## [Work instruction]
Reproduce, with no changes, the line that contains "- [7.2.7.3. Number" and all the lines that come after it in the records.

====

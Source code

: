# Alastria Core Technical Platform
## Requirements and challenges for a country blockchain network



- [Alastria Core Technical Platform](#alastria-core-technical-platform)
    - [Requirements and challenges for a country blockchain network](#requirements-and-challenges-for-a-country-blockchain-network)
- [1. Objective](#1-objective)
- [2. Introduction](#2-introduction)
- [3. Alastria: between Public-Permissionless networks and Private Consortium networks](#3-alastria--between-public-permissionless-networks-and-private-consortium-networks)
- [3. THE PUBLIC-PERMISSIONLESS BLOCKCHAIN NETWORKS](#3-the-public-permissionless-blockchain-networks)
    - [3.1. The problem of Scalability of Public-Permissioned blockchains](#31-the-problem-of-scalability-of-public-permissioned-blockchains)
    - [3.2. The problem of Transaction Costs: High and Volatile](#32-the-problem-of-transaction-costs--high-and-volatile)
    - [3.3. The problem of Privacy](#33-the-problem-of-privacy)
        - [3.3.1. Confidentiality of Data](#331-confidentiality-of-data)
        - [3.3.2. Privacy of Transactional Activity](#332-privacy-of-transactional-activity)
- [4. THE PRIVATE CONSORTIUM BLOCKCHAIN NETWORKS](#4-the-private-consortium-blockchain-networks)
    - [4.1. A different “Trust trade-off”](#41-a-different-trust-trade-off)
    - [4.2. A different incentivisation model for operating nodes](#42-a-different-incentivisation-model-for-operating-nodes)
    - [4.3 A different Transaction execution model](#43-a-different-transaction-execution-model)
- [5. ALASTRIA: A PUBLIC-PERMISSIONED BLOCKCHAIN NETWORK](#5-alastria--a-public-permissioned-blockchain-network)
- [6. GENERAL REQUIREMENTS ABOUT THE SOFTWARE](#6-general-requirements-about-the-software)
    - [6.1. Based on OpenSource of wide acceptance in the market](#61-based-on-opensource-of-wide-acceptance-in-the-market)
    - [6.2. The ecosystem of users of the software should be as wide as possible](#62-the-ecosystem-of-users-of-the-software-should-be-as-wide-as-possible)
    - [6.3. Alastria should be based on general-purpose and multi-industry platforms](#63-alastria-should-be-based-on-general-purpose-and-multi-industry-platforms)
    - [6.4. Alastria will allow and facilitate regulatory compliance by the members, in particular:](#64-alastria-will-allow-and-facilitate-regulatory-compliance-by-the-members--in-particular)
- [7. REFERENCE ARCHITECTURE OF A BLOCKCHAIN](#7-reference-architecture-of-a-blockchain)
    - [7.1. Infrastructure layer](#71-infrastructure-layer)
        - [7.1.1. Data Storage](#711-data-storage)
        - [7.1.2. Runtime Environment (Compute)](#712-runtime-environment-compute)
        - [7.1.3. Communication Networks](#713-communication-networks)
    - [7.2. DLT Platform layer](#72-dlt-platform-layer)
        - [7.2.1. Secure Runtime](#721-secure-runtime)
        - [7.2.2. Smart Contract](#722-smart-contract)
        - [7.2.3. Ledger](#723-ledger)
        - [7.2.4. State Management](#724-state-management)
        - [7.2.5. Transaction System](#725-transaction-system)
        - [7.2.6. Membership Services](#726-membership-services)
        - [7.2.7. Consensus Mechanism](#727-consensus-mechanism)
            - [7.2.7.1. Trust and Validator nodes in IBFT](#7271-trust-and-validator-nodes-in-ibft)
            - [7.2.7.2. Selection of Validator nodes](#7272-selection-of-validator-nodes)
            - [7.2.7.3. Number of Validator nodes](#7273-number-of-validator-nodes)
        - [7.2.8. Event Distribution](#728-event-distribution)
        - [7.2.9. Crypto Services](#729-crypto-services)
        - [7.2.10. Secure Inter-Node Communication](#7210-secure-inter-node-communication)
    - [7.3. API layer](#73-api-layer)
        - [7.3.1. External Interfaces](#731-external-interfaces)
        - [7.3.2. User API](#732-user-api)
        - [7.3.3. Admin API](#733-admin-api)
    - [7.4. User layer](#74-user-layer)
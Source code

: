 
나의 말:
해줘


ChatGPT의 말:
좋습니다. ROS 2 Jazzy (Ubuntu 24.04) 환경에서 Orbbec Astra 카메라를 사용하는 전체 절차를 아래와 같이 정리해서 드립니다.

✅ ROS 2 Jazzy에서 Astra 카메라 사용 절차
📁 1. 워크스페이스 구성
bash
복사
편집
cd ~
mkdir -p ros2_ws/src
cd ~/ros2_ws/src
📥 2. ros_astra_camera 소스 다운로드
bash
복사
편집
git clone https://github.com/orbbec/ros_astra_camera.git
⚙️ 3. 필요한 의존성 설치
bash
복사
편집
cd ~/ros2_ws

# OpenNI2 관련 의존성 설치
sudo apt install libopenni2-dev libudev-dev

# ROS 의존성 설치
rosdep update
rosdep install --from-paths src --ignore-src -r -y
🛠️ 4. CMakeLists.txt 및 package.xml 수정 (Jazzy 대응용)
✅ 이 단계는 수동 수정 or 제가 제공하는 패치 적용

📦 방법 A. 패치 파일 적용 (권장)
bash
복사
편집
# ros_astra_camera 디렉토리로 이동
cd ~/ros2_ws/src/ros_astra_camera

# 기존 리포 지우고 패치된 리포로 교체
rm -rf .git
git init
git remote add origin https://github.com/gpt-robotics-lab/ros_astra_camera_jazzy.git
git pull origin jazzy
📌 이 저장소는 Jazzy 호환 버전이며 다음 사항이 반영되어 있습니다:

====

## [Output]
            - [7.2.7.3. Number of Validator nodes](#7273-number-of-validator-nodes)
        - [7.2.8. Event Distribution](#728-event-distribution)
        - [7.2.9. Crypto Services](#729-crypto-services)
        - [7.2.10. Secure Inter-Node Communication](#7210-secure-inter-node-communication)
    - [7.3. API layer](#73-api-layer)
        - [7.3.1. External Interfaces](#731-external-interfaces)
        - [7.3.2. User API](#732-user-api)
        - [7.3.3. Admin API](#733-admin-api)
    - [7.4. User layer](#74-user-layer)
Source code

: 
나의 말:
해줘


ChatGPT의 말:
좋습니다. ROS 2 Jazzy (Ubuntu 24.04) 환경에서 Orbbec Astra 카메라를 사용하는 전체 절차를 아래와 같이 정리해서 드립니다.

✅ ROS 2 Jazzy에서 Astra 카메라 사용 절차
📁 1. 워크스페이스 구성
bash
복사
편집
cd ~
mkdir -p ros2_ws/src
cd ~/ros2_ws/src
📥 2. ros_astra_camera 소스 다운로드
bash
복사
편집
git clone https://github.com/orbbec/ros_astra_camera.git
⚙️ 3. 필요한 의존성 설치
bash
복사
편집
cd ~/ros2_ws

# OpenNI2 관련 의존성 설치
sudo apt install libopenni2-dev libudev-dev

# ROS 의존성 설치
rosdep update
rosdep install --from-paths src --ignore-src -r -y
🛠️ 4. CMakeLists.txt 및 package.xml 수정 (Jazzy 대응용)
✅ 이 단계는 수동 수정 or 제가 제공하는 패치 적용

📦 방법 A. 패치 파일 적용 (권장)
bash
복사
편집
# ros_astra_camera 디렉토리로 이동
cd ~/ros2_ws/src/ros_astra_camera

# 기존 리포 지우고 패치된 리포로 교체
rm -rf .git
git init
git remote add origin https://github.com/gpt-robotics-lab/ros_astra_camera_jazzy.git
git pull origin jazzy
📌 이 저장소는 Jazzy 호환 버전이며 다음 사항이 반영되어 있습니다:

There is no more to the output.